[Task goal] All lines in the data bearing the string "features" should be identified and copied.

Start of Information provided

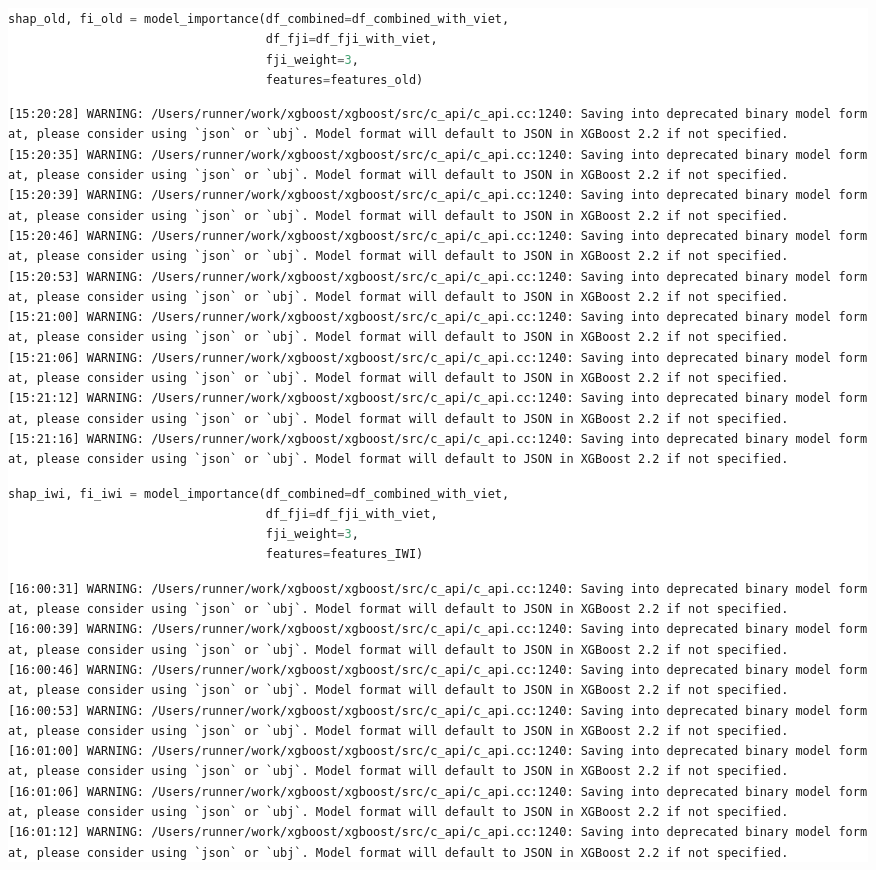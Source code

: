 
```python
shap_old, fi_old = model_importance(df_combined=df_combined_with_viet,
                                    df_fji=df_fji_with_viet,
                                    fji_weight=3,
                                    features=features_old)
```

    [15:20:28] WARNING: /Users/runner/work/xgboost/xgboost/src/c_api/c_api.cc:1240: Saving into deprecated binary model format, please consider using `json` or `ubj`. Model format will default to JSON in XGBoost 2.2 if not specified.
    [15:20:35] WARNING: /Users/runner/work/xgboost/xgboost/src/c_api/c_api.cc:1240: Saving into deprecated binary model format, please consider using `json` or `ubj`. Model format will default to JSON in XGBoost 2.2 if not specified.
    [15:20:39] WARNING: /Users/runner/work/xgboost/xgboost/src/c_api/c_api.cc:1240: Saving into deprecated binary model format, please consider using `json` or `ubj`. Model format will default to JSON in XGBoost 2.2 if not specified.
    [15:20:46] WARNING: /Users/runner/work/xgboost/xgboost/src/c_api/c_api.cc:1240: Saving into deprecated binary model format, please consider using `json` or `ubj`. Model format will default to JSON in XGBoost 2.2 if not specified.
    [15:20:53] WARNING: /Users/runner/work/xgboost/xgboost/src/c_api/c_api.cc:1240: Saving into deprecated binary model format, please consider using `json` or `ubj`. Model format will default to JSON in XGBoost 2.2 if not specified.
    [15:21:00] WARNING: /Users/runner/work/xgboost/xgboost/src/c_api/c_api.cc:1240: Saving into deprecated binary model format, please consider using `json` or `ubj`. Model format will default to JSON in XGBoost 2.2 if not specified.
    [15:21:06] WARNING: /Users/runner/work/xgboost/xgboost/src/c_api/c_api.cc:1240: Saving into deprecated binary model format, please consider using `json` or `ubj`. Model format will default to JSON in XGBoost 2.2 if not specified.
    [15:21:12] WARNING: /Users/runner/work/xgboost/xgboost/src/c_api/c_api.cc:1240: Saving into deprecated binary model format, please consider using `json` or `ubj`. Model format will default to JSON in XGBoost 2.2 if not specified.
    [15:21:16] WARNING: /Users/runner/work/xgboost/xgboost/src/c_api/c_api.cc:1240: Saving into deprecated binary model format, please consider using `json` or `ubj`. Model format will default to JSON in XGBoost 2.2 if not specified.



```python
shap_iwi, fi_iwi = model_importance(df_combined=df_combined_with_viet,
                                    df_fji=df_fji_with_viet,
                                    fji_weight=3,
                                    features=features_IWI)
```

    [16:00:31] WARNING: /Users/runner/work/xgboost/xgboost/src/c_api/c_api.cc:1240: Saving into deprecated binary model format, please consider using `json` or `ubj`. Model format will default to JSON in XGBoost 2.2 if not specified.
    [16:00:39] WARNING: /Users/runner/work/xgboost/xgboost/src/c_api/c_api.cc:1240: Saving into deprecated binary model format, please consider using `json` or `ubj`. Model format will default to JSON in XGBoost 2.2 if not specified.
    [16:00:46] WARNING: /Users/runner/work/xgboost/xgboost/src/c_api/c_api.cc:1240: Saving into deprecated binary model format, please consider using `json` or `ubj`. Model format will default to JSON in XGBoost 2.2 if not specified.
    [16:00:53] WARNING: /Users/runner/work/xgboost/xgboost/src/c_api/c_api.cc:1240: Saving into deprecated binary model format, please consider using `json` or `ubj`. Model format will default to JSON in XGBoost 2.2 if not specified.
    [16:01:00] WARNING: /Users/runner/work/xgboost/xgboost/src/c_api/c_api.cc:1240: Saving into deprecated binary model format, please consider using `json` or `ubj`. Model format will default to JSON in XGBoost 2.2 if not specified.
    [16:01:06] WARNING: /Users/runner/work/xgboost/xgboost/src/c_api/c_api.cc:1240: Saving into deprecated binary model format, please consider using `json` or `ubj`. Model format will default to JSON in XGBoost 2.2 if not specified.
    [16:01:12] WARNING: /Users/runner/work/xgboost/xgboost/src/c_api/c_api.cc:1240: Saving into deprecated binary model format, please consider using `json` or `ubj`. Model format will default to JSON in XGBoost 2.2 if not specified.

End of Information provided

[Result of the task]
                                    features=features_old)
                                    features=features_IWI)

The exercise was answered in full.